The bus’s pipeline is where you compose cross-cutting behaviour — auth, logging, metrics, tenant routing, redaction — without touching individual handlers. Pipeline entries are either Filters (return Continue or Stop) or Middlewares (wrap the next step with try/finally-style logic), registered against one of four named stages via bus.use(stage, ...items).

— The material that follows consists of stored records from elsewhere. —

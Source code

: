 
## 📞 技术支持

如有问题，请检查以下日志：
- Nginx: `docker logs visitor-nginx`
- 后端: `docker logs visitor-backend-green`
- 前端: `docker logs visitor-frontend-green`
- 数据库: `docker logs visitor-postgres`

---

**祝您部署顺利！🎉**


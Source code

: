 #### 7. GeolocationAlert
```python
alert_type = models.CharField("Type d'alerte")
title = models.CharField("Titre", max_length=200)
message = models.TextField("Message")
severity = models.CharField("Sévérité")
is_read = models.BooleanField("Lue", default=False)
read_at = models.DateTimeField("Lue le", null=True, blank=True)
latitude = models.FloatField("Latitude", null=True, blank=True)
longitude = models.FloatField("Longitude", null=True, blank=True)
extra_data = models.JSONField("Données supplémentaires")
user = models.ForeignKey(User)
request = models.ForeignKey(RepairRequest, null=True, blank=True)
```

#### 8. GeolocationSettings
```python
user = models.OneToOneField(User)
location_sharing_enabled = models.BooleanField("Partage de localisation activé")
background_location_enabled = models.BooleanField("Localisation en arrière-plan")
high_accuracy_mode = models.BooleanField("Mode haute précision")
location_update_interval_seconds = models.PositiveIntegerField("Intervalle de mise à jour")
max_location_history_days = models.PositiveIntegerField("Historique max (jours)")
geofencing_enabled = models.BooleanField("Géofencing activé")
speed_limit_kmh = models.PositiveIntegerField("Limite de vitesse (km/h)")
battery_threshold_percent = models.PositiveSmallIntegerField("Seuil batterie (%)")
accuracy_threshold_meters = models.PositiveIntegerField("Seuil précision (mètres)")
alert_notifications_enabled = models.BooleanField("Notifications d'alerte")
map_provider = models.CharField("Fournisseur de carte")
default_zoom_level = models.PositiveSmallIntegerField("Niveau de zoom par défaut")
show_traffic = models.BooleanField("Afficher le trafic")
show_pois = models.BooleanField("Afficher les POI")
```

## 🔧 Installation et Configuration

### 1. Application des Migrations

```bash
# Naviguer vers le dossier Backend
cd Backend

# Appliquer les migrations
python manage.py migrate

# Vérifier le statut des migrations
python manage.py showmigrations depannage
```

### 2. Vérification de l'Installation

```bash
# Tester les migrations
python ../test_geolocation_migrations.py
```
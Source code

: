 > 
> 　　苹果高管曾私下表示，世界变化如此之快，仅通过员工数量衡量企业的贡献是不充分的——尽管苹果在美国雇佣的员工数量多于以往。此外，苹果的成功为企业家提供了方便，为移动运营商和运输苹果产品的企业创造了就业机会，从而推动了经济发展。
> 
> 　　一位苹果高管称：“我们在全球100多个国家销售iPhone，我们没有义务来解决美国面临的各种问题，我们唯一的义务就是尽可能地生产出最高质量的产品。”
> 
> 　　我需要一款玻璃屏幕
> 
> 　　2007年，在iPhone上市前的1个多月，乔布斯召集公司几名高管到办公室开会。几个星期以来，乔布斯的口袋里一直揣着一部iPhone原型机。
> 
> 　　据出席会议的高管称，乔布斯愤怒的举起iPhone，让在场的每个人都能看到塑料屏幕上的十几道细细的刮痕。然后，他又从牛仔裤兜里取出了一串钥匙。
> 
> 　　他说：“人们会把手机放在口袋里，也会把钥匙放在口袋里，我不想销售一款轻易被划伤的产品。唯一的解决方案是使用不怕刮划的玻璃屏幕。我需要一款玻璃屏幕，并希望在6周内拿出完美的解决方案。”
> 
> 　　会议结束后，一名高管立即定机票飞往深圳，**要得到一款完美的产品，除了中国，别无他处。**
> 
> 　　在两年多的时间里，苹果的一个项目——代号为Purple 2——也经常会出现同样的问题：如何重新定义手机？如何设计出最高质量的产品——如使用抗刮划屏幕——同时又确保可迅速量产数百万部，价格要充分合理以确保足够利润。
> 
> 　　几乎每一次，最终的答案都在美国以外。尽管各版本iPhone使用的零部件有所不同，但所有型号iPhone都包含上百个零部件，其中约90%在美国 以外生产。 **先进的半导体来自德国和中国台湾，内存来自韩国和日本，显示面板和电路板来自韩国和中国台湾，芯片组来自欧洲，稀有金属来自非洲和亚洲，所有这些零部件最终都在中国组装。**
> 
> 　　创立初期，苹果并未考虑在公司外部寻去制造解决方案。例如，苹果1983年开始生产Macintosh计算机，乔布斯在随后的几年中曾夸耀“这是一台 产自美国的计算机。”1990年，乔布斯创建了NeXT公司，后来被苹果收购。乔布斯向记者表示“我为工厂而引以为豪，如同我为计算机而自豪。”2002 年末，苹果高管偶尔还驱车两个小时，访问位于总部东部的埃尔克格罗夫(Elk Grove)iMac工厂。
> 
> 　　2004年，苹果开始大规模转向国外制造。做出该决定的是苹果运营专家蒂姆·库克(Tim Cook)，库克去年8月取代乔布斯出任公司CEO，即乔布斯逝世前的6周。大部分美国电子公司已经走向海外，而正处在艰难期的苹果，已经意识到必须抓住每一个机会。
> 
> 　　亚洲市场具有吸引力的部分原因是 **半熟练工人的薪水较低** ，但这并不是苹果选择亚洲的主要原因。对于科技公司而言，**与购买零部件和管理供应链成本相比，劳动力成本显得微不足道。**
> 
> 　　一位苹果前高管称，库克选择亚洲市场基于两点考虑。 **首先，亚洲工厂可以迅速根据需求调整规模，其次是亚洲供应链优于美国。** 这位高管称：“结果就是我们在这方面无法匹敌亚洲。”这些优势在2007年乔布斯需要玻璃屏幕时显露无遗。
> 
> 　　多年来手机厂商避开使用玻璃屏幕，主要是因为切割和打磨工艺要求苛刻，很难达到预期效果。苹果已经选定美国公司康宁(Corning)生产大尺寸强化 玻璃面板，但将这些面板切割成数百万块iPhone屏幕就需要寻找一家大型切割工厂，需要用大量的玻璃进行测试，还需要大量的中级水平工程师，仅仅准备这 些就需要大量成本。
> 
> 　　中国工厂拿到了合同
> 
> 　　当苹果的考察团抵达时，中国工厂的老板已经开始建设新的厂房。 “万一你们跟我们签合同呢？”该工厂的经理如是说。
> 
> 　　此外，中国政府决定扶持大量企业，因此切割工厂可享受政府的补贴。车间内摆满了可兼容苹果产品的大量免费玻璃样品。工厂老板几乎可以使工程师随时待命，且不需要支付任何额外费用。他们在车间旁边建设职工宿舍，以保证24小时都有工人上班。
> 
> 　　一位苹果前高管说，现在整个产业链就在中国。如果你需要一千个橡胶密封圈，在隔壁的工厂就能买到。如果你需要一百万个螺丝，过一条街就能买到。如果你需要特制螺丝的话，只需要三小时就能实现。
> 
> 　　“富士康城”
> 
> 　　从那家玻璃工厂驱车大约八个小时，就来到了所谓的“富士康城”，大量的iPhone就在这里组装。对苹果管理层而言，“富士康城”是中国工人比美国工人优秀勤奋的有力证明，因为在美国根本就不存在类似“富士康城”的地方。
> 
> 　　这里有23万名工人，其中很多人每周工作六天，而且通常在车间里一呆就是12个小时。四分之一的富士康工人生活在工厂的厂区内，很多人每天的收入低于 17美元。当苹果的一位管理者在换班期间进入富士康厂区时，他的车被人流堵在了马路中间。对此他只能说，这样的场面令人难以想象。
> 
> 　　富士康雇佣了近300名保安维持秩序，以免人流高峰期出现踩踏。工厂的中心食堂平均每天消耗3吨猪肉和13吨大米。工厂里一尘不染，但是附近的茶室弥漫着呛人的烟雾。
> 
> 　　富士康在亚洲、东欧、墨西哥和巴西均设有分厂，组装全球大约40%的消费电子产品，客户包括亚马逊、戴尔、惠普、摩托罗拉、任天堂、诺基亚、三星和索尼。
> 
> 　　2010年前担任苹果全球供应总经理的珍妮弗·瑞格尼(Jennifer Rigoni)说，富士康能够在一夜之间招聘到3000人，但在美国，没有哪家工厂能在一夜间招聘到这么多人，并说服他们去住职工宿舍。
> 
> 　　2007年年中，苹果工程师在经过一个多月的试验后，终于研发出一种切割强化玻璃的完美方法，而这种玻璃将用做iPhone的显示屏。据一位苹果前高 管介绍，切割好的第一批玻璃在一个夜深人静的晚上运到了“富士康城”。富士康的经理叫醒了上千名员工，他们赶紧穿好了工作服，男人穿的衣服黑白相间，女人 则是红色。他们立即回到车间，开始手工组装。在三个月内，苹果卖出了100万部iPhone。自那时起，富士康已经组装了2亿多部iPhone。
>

use(stage: PipelineStage, ...items: Array<FilterRegistration | MiddlewareRegistration>): this;
  • stage — one of 'outgoing' | 'beforeConsuming' | 'afterConsuming' | 'onConsumedSuccessfully'.
  • items — any mix of asFilter(...) and asMiddleware(...) registrations. Returns the bus for chaining.
StageWhen it runs
'outgoing'Before a message leaves the producer — every outgoing send path: publish, send, sendToMany, route, and all request methods (sendRequest, sendRequestMulti, publishRequest).
'beforeConsuming'Before the handler runs.
'afterConsuming'After the handler returns OR throws.
'onConsumedSuccessfully'After a successful handler only.
import { FilterAction, asFilter, asMiddleware } from '@serviceconnect/core';
bus.use(
'beforeConsuming',
asFilter((envelope) => {
return envelope.headers.tenant ? FilterAction.Continue : FilterAction.Stop;
}),
asMiddleware(async (context, next) => {
const start = Date.now();
await next();
metrics.observe(Date.now() - start);
}),
);

If the tenant header is missing, the filter returns Stop and the timing middleware is skipped entirely — even though both were registered in the same use(...) call.

Call bus.use(stage, asMiddleware(a), asMiddleware(b)) to register more than one middleware on the same stage. They compose via next() like Express or Koa: a runs first, calls await next() to invoke b, which calls await next() to invoke the handler (or whatever follows the stage). Unwinding happens in reverse on the way back out.